A DOBBSIAN WORLD


Michael Dobbs, the Washington Post’s State Department correspondent, don’t know much about history — even recent history. In an editorial masquerading as a news story about the Clinton administration’s human rights policy toward China last week, Dobbs badly mangled the Reagan administration’s human rights record. Of Elliott Abrams, Reagan’s assistant secretary of state for human rights and later for Latin American affairs, Dobbs wrote simply that he “was roundly disliked by the human rights community for subordinating their concerns to the fight against communism.”

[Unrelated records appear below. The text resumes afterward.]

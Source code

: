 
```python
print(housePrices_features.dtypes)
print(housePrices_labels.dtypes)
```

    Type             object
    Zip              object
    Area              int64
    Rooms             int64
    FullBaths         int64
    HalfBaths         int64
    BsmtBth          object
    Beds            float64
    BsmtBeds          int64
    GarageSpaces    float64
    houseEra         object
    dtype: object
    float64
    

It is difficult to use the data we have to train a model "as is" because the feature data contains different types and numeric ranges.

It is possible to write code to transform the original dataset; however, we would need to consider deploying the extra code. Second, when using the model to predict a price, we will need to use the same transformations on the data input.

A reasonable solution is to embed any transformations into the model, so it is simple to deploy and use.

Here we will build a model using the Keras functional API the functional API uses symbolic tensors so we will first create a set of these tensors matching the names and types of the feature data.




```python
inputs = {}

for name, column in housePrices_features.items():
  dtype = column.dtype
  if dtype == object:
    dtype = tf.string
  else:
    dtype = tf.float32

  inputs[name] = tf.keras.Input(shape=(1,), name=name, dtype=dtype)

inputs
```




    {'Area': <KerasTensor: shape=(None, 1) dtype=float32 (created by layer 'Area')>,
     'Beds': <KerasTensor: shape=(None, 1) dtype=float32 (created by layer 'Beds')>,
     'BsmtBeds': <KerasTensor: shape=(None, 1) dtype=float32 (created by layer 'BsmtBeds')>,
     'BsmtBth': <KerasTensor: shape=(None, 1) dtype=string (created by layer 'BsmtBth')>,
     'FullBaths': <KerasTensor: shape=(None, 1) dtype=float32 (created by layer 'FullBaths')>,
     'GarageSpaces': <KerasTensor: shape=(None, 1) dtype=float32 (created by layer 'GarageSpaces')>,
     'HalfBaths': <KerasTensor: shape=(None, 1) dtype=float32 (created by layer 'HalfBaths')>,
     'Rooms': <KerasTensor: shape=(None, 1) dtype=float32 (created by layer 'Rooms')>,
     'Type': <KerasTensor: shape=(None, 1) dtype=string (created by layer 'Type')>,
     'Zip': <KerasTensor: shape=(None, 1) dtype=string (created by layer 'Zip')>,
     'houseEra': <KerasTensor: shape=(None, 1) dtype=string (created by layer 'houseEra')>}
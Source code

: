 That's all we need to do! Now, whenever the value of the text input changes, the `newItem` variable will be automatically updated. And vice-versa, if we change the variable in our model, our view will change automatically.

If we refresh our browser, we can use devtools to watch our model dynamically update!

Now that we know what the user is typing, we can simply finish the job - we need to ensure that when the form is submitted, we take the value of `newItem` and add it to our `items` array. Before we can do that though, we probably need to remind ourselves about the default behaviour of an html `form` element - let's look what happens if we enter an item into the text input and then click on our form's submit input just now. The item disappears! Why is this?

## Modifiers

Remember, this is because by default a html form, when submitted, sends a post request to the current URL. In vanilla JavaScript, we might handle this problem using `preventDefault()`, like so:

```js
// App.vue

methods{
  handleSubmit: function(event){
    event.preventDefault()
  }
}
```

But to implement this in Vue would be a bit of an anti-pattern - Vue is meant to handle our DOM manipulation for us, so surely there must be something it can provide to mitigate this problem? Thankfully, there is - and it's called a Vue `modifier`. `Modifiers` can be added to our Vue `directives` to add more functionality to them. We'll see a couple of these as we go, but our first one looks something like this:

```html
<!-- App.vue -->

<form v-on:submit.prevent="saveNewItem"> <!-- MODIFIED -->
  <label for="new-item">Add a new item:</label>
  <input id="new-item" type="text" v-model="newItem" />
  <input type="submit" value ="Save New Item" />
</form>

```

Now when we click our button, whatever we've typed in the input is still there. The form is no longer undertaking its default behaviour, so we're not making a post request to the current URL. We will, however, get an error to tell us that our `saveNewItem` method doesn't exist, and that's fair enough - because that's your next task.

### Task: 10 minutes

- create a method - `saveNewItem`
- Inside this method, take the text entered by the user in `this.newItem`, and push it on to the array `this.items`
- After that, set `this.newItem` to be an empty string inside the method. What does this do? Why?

Never mind that fighting communism was — and is — an important element of any human rights policy. Dobbs forgets that it was Abrams who inaugurated the policy of pressuring Chile’s dictator Augusto Pinochet, a policy that led to the restoration of Chilean democracy in the late 1980s. He forgets Abrams’s role in ousting Haitian dictator “Baby Doc” Duvalier; his staunch opposition to the regime of Manuel Noriega in Panama; and his support for such moderate reformers as Jose Napoleon Duarte in El Salvador and Vinicio Cerezo in Guatemala and even for the left-wing Alan Garcia in Peru. Among those who remember, Abrams is also noted for his work on behalf of dissidents in some vicious dictatorial regimes in Africa.